:: Exercise details ::
I need the lines below from the one with "y0u H4ck 1t ?" down to the one with "- Inspect Submit button with dev tools;" reproduced exactly, both ends included, and nothing else.
[Records supplied — start]
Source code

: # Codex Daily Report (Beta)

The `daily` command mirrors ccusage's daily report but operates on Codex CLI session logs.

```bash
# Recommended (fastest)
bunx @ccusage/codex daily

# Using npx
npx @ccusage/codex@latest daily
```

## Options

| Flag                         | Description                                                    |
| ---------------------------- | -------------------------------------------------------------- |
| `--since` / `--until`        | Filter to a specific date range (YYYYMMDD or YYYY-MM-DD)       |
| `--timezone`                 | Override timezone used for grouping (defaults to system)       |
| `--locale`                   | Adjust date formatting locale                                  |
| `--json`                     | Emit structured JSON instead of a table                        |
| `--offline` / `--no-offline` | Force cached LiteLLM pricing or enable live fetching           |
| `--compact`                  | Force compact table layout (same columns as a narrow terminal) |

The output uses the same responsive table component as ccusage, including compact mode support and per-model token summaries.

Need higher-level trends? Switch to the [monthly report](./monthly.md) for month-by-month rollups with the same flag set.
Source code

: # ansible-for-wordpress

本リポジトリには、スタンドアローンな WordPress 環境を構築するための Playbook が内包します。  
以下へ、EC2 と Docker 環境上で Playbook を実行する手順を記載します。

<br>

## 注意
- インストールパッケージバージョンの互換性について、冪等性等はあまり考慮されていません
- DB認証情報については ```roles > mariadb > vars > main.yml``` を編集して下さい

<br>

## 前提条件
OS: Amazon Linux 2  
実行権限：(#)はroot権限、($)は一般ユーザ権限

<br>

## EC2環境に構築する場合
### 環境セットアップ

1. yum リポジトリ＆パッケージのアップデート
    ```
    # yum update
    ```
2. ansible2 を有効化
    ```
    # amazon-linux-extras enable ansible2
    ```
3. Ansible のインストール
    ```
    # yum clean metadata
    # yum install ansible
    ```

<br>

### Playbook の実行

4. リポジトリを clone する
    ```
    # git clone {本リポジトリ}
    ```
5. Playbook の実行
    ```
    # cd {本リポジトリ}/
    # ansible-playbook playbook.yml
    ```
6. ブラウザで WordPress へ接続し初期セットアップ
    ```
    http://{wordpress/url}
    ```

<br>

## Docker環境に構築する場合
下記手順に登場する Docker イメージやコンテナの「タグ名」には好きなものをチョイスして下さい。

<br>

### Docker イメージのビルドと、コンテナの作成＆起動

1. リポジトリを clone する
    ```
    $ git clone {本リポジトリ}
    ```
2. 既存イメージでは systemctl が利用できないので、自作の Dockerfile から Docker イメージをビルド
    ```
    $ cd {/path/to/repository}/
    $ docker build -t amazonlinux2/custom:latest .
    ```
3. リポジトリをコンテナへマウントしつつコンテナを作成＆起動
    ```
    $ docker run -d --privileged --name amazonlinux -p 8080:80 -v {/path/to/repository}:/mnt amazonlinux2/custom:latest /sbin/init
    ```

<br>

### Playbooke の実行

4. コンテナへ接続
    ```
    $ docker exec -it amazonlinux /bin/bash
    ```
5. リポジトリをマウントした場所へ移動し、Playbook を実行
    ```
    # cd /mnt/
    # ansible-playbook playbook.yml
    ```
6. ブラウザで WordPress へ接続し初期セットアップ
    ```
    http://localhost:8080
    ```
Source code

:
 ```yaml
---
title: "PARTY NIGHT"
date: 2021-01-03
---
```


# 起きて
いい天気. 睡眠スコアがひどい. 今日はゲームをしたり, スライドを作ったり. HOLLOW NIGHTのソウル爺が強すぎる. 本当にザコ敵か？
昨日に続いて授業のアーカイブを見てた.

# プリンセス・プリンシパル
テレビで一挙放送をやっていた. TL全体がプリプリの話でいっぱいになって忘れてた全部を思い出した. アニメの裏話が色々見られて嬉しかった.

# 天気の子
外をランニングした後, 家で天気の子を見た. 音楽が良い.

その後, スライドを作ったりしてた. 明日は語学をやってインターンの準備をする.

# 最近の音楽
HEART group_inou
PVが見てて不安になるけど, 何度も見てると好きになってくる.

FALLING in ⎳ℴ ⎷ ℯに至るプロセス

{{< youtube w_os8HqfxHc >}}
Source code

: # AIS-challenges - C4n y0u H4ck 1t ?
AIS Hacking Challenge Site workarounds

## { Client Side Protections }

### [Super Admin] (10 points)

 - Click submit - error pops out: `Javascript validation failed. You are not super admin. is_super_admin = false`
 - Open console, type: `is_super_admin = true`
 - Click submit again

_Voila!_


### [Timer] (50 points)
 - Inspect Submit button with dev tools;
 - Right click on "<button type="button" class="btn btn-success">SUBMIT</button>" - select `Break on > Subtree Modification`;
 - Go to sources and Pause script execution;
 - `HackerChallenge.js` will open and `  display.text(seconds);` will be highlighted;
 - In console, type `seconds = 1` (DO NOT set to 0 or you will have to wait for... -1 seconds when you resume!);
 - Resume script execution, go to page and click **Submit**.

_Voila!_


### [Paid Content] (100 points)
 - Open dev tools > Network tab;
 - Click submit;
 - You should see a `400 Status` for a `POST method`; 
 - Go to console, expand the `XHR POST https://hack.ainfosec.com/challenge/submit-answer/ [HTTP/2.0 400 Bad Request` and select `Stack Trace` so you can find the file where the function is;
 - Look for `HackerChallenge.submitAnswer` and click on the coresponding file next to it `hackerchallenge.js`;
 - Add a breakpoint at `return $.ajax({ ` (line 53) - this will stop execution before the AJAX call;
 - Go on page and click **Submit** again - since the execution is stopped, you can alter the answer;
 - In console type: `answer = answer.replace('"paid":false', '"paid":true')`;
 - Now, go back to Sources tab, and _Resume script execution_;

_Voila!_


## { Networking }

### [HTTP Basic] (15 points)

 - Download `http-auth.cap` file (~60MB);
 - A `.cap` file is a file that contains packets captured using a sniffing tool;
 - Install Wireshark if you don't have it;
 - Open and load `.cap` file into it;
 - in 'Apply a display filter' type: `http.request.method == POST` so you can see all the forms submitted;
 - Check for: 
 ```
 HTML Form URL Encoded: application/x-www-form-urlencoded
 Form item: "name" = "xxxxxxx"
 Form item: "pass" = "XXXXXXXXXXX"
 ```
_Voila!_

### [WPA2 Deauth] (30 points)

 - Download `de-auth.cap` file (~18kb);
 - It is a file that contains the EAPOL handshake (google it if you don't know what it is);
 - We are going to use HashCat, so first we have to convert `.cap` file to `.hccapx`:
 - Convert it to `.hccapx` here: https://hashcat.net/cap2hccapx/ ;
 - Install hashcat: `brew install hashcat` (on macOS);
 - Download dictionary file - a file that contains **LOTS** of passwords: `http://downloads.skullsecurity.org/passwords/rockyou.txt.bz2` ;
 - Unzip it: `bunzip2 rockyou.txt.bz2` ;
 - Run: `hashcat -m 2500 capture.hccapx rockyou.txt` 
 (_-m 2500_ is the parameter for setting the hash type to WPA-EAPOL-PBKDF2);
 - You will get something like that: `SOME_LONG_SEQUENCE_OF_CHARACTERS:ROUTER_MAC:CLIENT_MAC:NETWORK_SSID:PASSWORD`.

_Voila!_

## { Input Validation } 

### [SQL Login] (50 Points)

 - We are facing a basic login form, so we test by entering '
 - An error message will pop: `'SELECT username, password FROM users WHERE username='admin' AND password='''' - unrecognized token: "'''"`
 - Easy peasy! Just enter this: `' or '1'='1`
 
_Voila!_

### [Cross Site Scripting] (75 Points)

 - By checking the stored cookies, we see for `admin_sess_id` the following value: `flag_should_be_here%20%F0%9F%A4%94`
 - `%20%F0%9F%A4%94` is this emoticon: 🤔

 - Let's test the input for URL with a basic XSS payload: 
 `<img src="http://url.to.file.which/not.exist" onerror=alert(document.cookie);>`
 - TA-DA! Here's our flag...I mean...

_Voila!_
[Records supplied — finish]
:: Output below ::
: # AIS-challenges - C4n y0u H4ck 1t ?
AIS Hacking Challenge Site workarounds

## { Client Side Protections }

### [Super Admin] (10 points)

 - Click submit - error pops out: `Javascript validation failed. You are not super admin. is_super_admin = false`
 - Open console, type: `is_super_admin = true`
 - Click submit again

_Voila!_


### [Timer] (50 points)
 - Inspect Submit button with dev tools;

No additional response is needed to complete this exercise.